**What the task requires**. All that is needed is the first stretch of the listing below, repeated exactly and ending with the line that contains "执行成功 thread id is : 80". Pictures are to be left out.

**Dataset**.

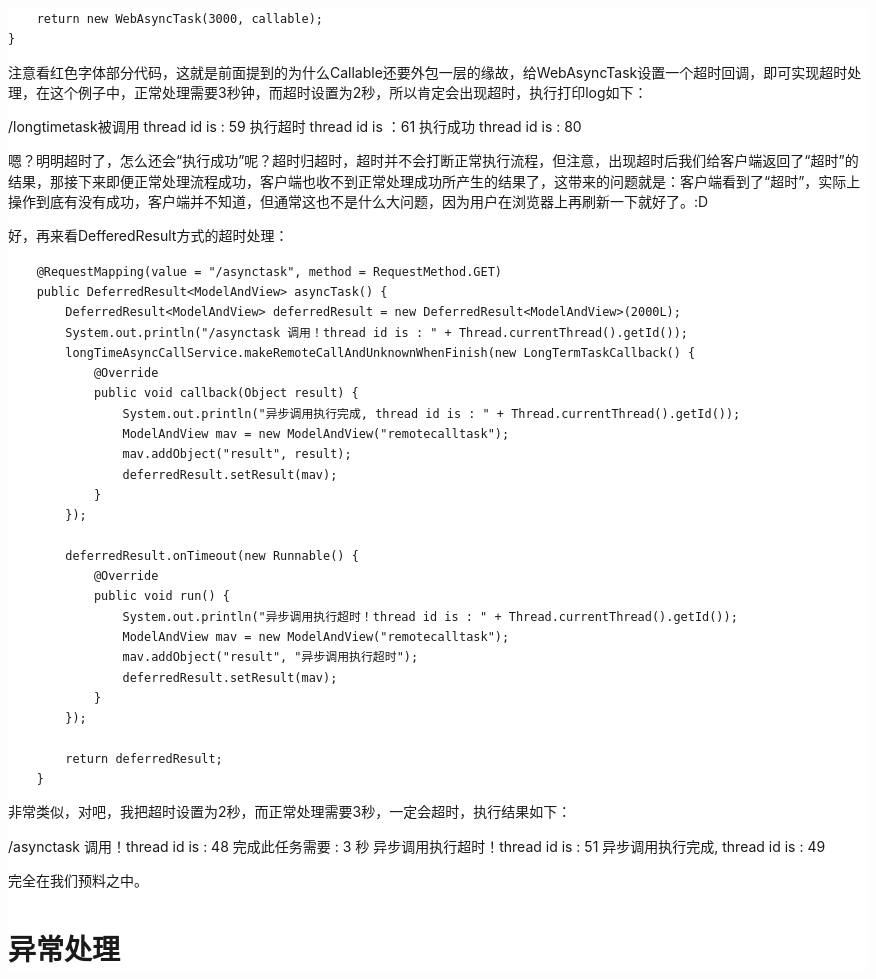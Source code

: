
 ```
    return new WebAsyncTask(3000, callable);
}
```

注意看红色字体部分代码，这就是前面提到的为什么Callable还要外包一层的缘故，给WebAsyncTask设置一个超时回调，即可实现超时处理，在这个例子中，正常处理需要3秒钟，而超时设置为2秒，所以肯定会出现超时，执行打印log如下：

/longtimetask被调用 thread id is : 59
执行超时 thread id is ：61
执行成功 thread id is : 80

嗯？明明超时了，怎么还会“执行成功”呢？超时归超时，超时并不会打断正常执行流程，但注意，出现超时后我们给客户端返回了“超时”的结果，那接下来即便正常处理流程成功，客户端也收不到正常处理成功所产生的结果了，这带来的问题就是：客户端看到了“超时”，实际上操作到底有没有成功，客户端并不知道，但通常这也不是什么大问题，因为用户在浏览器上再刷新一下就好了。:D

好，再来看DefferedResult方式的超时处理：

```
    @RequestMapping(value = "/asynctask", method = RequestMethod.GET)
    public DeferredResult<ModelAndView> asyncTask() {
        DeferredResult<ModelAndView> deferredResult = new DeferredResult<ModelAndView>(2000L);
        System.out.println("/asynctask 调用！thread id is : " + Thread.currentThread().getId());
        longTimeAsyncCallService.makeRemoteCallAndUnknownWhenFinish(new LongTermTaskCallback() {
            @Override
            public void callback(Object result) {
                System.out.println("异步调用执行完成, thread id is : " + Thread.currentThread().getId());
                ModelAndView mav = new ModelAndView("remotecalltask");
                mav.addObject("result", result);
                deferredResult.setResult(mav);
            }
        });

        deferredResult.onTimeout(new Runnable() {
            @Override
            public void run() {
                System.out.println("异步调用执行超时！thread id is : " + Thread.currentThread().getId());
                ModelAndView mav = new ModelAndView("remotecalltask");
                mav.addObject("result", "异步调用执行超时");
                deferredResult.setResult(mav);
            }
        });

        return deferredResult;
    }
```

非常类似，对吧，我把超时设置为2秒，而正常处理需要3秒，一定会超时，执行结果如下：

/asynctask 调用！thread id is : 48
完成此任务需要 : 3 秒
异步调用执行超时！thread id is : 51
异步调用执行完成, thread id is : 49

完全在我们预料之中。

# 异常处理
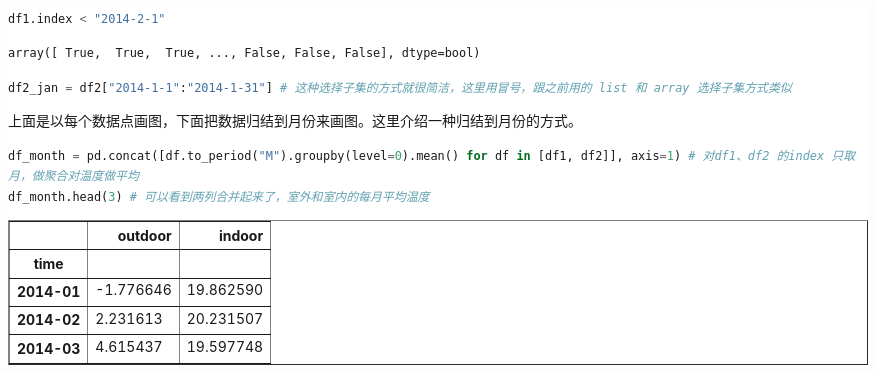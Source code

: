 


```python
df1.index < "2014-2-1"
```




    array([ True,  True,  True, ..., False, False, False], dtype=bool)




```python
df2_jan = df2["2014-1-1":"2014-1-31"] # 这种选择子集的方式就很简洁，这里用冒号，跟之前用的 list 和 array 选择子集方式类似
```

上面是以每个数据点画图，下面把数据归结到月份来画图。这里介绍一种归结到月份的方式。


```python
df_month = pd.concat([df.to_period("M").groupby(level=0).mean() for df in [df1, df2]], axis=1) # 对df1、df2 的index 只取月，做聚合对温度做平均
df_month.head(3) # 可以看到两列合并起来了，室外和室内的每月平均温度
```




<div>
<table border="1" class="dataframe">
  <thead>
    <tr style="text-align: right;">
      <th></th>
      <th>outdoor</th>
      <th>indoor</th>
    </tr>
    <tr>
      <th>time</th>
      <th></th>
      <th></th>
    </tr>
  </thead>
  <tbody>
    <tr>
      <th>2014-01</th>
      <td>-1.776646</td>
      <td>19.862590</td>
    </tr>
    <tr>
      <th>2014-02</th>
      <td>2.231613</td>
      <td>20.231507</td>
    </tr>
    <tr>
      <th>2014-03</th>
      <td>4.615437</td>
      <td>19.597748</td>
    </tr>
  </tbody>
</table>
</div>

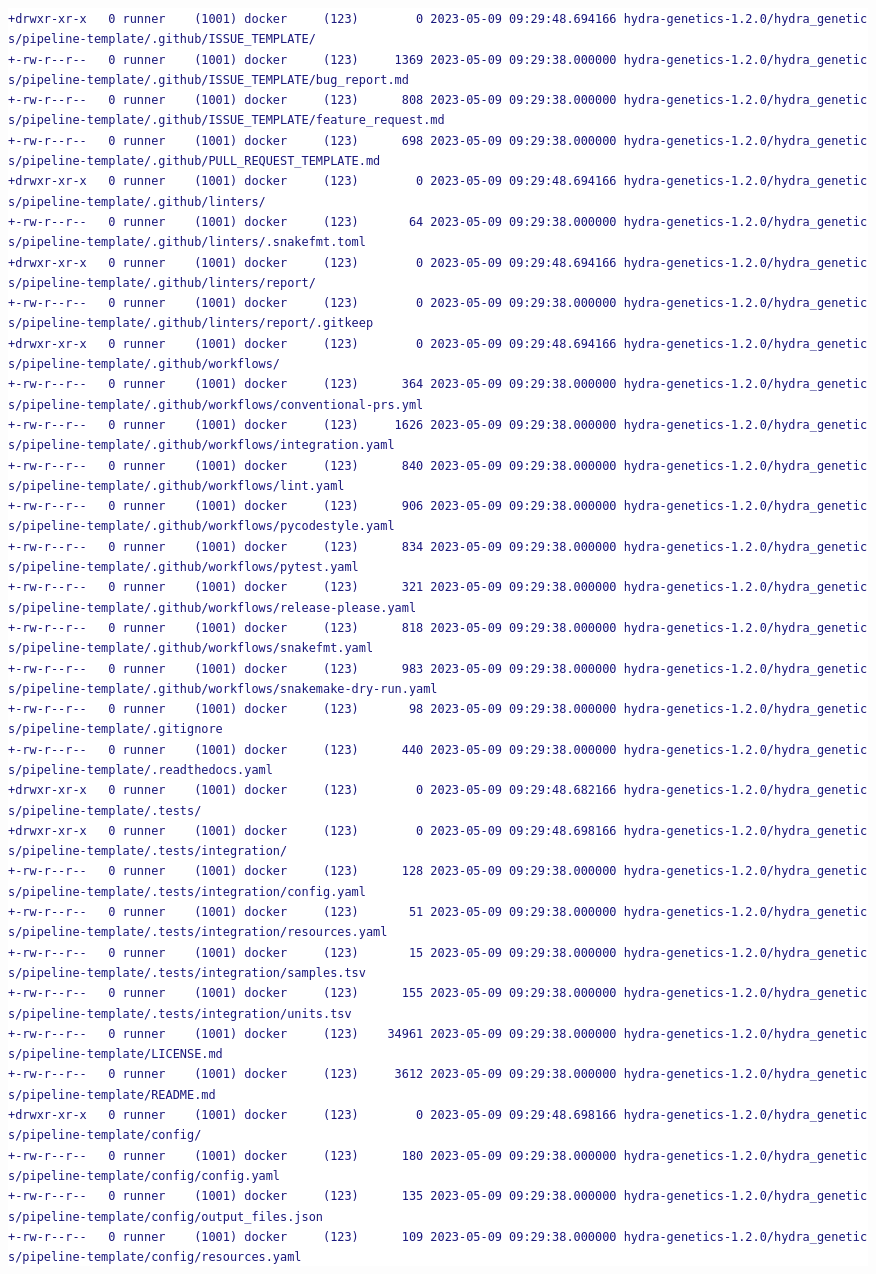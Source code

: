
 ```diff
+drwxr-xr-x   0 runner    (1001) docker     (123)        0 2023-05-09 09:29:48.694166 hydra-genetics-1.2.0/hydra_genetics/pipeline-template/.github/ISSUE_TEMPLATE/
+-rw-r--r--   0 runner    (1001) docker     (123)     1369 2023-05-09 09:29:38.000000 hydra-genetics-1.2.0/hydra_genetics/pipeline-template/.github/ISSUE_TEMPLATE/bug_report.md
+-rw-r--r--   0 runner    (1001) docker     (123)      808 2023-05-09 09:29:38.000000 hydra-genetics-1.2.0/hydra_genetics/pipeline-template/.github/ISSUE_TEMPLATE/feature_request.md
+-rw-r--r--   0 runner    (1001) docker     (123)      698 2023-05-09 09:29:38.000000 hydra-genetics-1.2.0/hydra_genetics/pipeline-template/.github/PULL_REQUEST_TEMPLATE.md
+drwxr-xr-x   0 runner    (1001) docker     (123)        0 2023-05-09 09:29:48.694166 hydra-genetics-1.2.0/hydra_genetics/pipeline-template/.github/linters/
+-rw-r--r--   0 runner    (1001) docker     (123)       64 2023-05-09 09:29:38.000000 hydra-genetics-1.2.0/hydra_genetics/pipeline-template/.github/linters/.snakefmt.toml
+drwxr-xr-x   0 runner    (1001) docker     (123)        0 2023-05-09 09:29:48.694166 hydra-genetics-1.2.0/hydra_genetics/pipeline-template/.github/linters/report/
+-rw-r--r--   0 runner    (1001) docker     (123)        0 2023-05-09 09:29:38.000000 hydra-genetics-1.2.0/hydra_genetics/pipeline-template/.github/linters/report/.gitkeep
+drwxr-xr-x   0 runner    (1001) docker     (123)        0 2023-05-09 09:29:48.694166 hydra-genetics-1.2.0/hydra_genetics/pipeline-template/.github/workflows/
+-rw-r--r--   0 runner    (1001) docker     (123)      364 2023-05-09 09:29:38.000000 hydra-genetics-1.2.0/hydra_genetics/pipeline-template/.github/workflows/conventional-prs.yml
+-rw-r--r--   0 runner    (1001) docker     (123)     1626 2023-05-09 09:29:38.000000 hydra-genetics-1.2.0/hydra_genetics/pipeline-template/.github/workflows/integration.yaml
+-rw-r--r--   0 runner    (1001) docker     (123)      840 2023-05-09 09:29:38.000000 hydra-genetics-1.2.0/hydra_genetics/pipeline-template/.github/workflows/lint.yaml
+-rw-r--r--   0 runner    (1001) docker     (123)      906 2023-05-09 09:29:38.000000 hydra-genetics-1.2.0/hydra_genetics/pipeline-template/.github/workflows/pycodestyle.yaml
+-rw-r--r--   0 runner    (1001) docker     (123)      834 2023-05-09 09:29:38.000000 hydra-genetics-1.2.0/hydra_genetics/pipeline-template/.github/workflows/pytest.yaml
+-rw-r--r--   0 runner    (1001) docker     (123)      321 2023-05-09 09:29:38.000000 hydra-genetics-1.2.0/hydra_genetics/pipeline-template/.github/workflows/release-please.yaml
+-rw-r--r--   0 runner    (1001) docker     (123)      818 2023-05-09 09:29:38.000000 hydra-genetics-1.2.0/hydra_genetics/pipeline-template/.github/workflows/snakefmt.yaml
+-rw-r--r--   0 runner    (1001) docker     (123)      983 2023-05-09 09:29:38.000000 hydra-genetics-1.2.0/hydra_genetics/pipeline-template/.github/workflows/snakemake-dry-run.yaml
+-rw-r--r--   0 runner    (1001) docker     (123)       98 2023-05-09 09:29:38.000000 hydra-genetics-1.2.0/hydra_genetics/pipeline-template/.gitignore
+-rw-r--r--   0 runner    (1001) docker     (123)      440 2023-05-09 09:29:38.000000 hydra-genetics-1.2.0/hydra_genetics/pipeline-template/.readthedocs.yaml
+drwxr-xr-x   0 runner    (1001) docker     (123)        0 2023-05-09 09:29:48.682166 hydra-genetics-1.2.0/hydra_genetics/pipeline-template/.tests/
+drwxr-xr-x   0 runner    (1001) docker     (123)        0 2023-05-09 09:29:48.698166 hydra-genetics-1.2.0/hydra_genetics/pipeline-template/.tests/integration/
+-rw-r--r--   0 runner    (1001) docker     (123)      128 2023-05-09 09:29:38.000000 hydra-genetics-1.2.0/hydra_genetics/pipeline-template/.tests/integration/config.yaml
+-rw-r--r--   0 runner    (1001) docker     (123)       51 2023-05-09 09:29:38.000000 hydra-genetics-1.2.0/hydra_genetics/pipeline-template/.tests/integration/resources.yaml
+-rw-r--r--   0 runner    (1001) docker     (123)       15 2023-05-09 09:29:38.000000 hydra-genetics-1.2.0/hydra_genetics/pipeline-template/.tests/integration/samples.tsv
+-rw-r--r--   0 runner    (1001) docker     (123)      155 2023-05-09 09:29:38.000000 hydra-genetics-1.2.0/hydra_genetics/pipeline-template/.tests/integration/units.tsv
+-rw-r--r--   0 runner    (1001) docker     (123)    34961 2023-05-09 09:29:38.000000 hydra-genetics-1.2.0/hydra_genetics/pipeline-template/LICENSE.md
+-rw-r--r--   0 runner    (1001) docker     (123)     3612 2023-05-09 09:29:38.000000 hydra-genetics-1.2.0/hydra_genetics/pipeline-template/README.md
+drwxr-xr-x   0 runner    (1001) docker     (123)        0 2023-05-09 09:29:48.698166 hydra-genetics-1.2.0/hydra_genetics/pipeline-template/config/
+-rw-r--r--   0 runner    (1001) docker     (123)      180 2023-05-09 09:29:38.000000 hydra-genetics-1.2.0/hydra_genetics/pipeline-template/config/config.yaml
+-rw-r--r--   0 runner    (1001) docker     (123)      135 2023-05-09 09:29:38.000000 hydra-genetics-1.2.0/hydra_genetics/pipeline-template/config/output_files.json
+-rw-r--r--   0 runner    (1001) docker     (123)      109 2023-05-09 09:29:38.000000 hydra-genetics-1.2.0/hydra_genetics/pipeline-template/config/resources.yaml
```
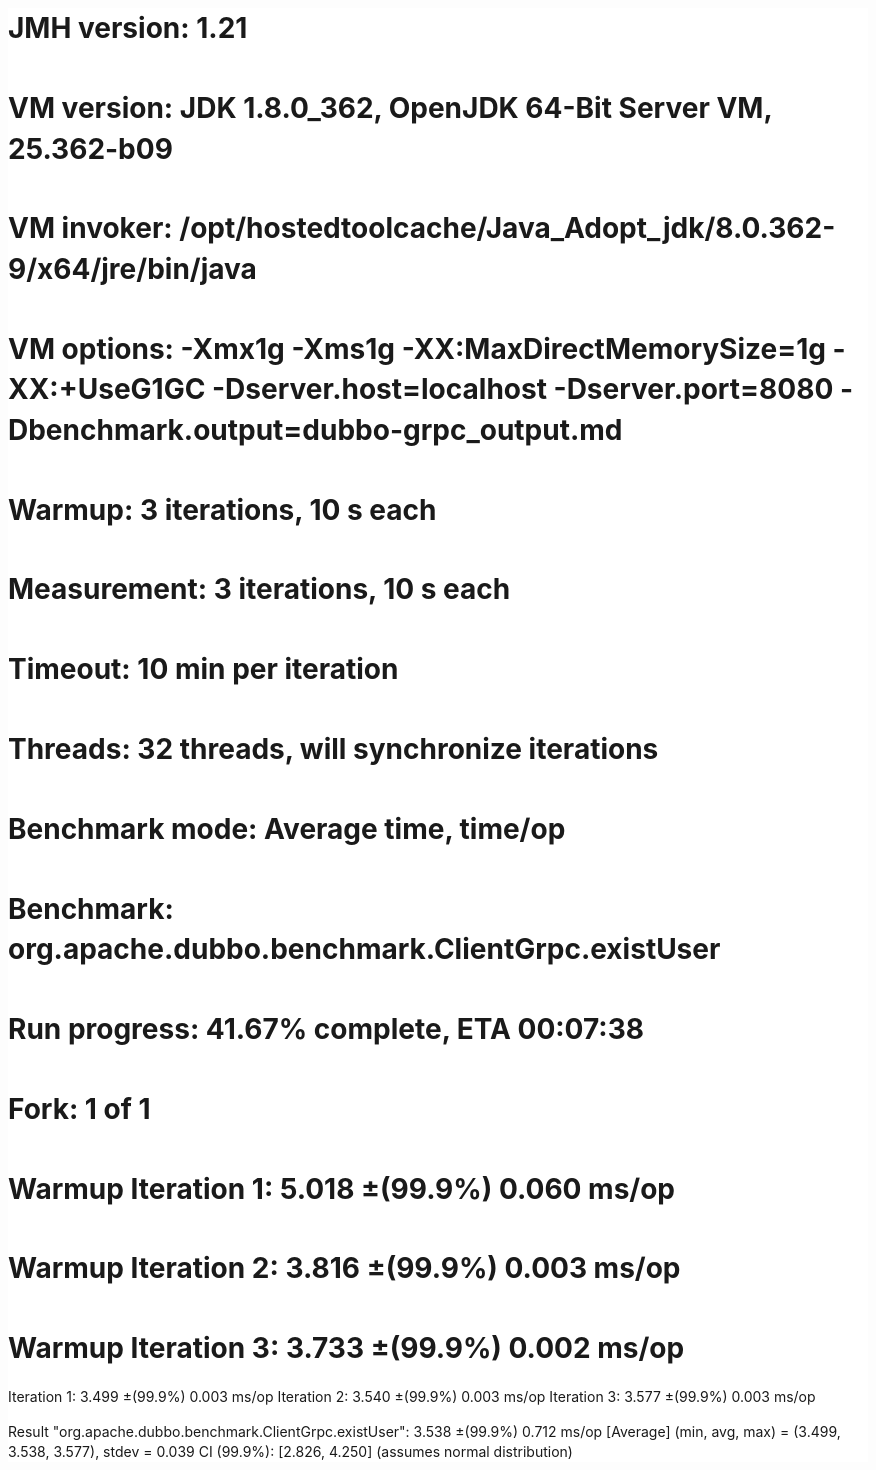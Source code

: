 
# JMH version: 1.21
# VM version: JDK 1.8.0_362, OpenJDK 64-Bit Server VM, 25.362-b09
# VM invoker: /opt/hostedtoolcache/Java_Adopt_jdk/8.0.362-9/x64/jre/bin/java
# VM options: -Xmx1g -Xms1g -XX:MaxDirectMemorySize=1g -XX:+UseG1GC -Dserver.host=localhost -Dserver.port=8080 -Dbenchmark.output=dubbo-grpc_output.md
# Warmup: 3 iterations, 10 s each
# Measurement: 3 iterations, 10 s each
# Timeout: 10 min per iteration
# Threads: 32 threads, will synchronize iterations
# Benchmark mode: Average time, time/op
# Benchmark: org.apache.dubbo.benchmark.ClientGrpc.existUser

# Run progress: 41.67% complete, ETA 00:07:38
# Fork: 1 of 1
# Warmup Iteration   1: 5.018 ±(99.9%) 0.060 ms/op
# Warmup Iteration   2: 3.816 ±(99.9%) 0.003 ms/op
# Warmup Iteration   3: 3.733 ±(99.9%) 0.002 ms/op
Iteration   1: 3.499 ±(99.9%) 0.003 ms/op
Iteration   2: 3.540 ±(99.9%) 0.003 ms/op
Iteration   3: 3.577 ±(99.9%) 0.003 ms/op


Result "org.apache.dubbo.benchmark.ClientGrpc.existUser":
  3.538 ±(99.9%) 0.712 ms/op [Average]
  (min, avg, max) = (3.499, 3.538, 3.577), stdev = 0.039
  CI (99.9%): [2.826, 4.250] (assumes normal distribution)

**Task response**.
Source code

:
 ```
    return new WebAsyncTask(3000, callable);
}
```

注意看红色字体部分代码，这就是前面提到的为什么Callable还要外包一层的缘故，给WebAsyncTask设置一个超时回调，即可实现超时处理，在这个例子中，正常处理需要3秒钟，而超时设置为2秒，所以肯定会出现超时，执行打印log如下：

/longtimetask被调用 thread id is : 59
执行超时 thread id is ：61
执行成功 thread id is : 80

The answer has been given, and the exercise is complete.